Petković: Journalists in Slovenia are facing political pressure

Brankica Petković is Head of the Center for Media Policy at the Peace Institute in Ljubljana. She has been working at the Peace Institute since 2001. Her work is focused on monitoring, policy research, advocacy, training/education and publishing activities in the field of media accountability, access of minority groups and citizens to the media, media content diversity and media ownership pluralism. 

Author: Arbjona Cibuku / Photo: Vanja Čerimagić

Are journalists facing political pressure in Slovenia?

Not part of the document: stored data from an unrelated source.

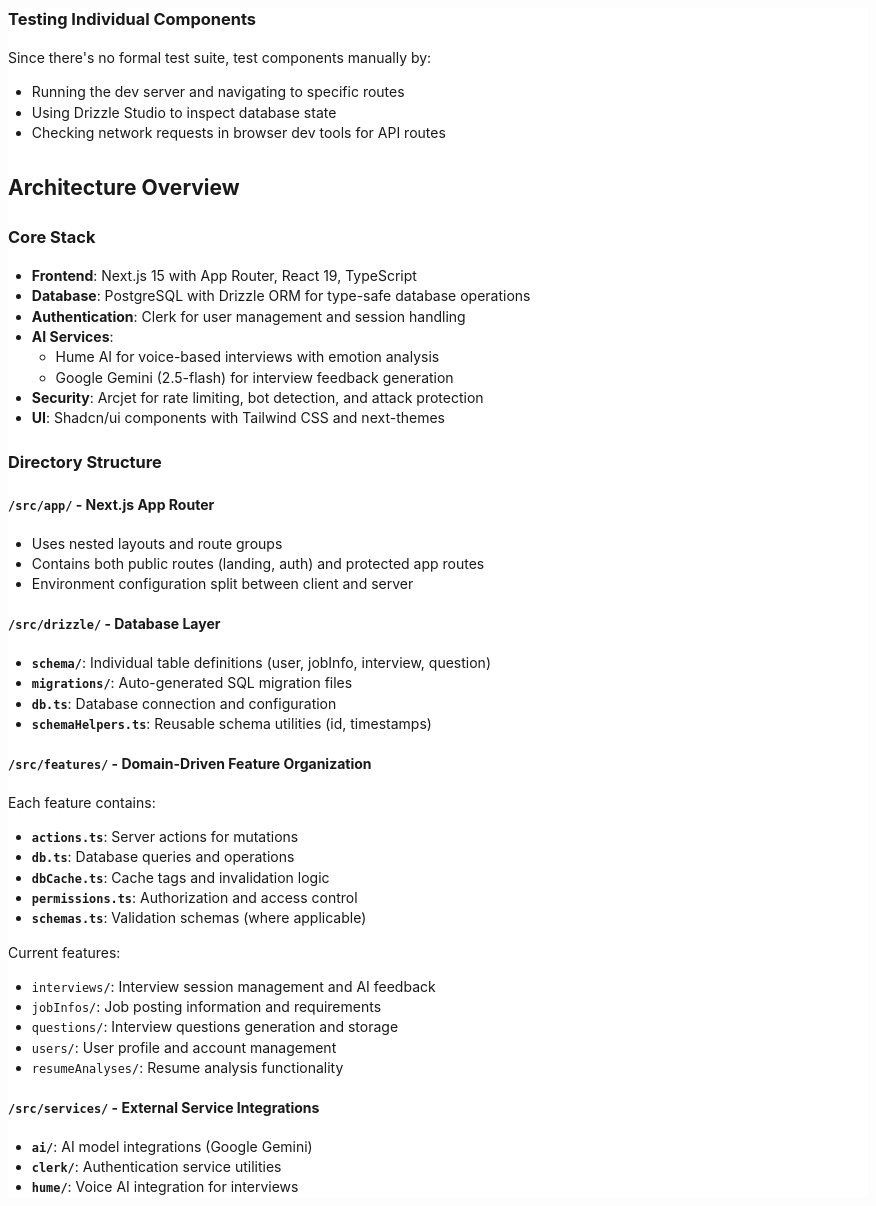 ### Testing Individual Components
Since there's no formal test suite, test components manually by:
- Running the dev server and navigating to specific routes
- Using Drizzle Studio to inspect database state
- Checking network requests in browser dev tools for API routes

## Architecture Overview

### Core Stack
- **Frontend**: Next.js 15 with App Router, React 19, TypeScript
- **Database**: PostgreSQL with Drizzle ORM for type-safe database operations
- **Authentication**: Clerk for user management and session handling
- **AI Services**: 
  - Hume AI for voice-based interviews with emotion analysis
  - Google Gemini (2.5-flash) for interview feedback generation
- **Security**: Arcjet for rate limiting, bot detection, and attack protection
- **UI**: Shadcn/ui components with Tailwind CSS and next-themes

### Directory Structure

#### `/src/app/` - Next.js App Router
- Uses nested layouts and route groups
- Contains both public routes (landing, auth) and protected app routes
- Environment configuration split between client and server

#### `/src/drizzle/` - Database Layer
- **`schema/`**: Individual table definitions (user, jobInfo, interview, question)
- **`migrations/`**: Auto-generated SQL migration files
- **`db.ts`**: Database connection and configuration
- **`schemaHelpers.ts`**: Reusable schema utilities (id, timestamps)

#### `/src/features/` - Domain-Driven Feature Organization
Each feature contains:
- **`actions.ts`**: Server actions for mutations
- **`db.ts`**: Database queries and operations  
- **`dbCache.ts`**: Cache tags and invalidation logic
- **`permissions.ts`**: Authorization and access control
- **`schemas.ts`**: Validation schemas (where applicable)

Current features:
- `interviews/`: Interview session management and AI feedback
- `jobInfos/`: Job posting information and requirements
- `questions/`: Interview questions generation and storage
- `users/`: User profile and account management
- `resumeAnalyses/`: Resume analysis functionality

#### `/src/services/` - External Service Integrations
- **`ai/`**: AI model integrations (Google Gemini)
- **`clerk/`**: Authentication service utilities
- **`hume/`**: Voice AI integration for interviews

Journalists in Slovenia are facing political pressure. Mainly it has been the case in the past two years when we had a government run by the ruling party. The Prime Minister, Janez Janša, openly declared war against the media, considering them biased toward left-liberal values. Public media, like the public broadcaster and the publicly-owned press agency, have been under huge pressure, including financial pressure. Currently, there are completely new governing board editors making decisions in favor of the ruling party, who were replaced at the elections two weeks ago. However, they still control the public broadcaster, and journalists of public broadcasters will go on strike because of this political pressure. Due to political pressure, the publicly-owned press agency was left without public funding for almost a year. The government tried to start and collect and close it down because they couldn’t control it. So, citizens, with the initiative of the journalists’ association on crowdfunding, contributed almost half a million euros to keep them alive.

What should be done to improve the transparency of media ownership in the Western Balkans?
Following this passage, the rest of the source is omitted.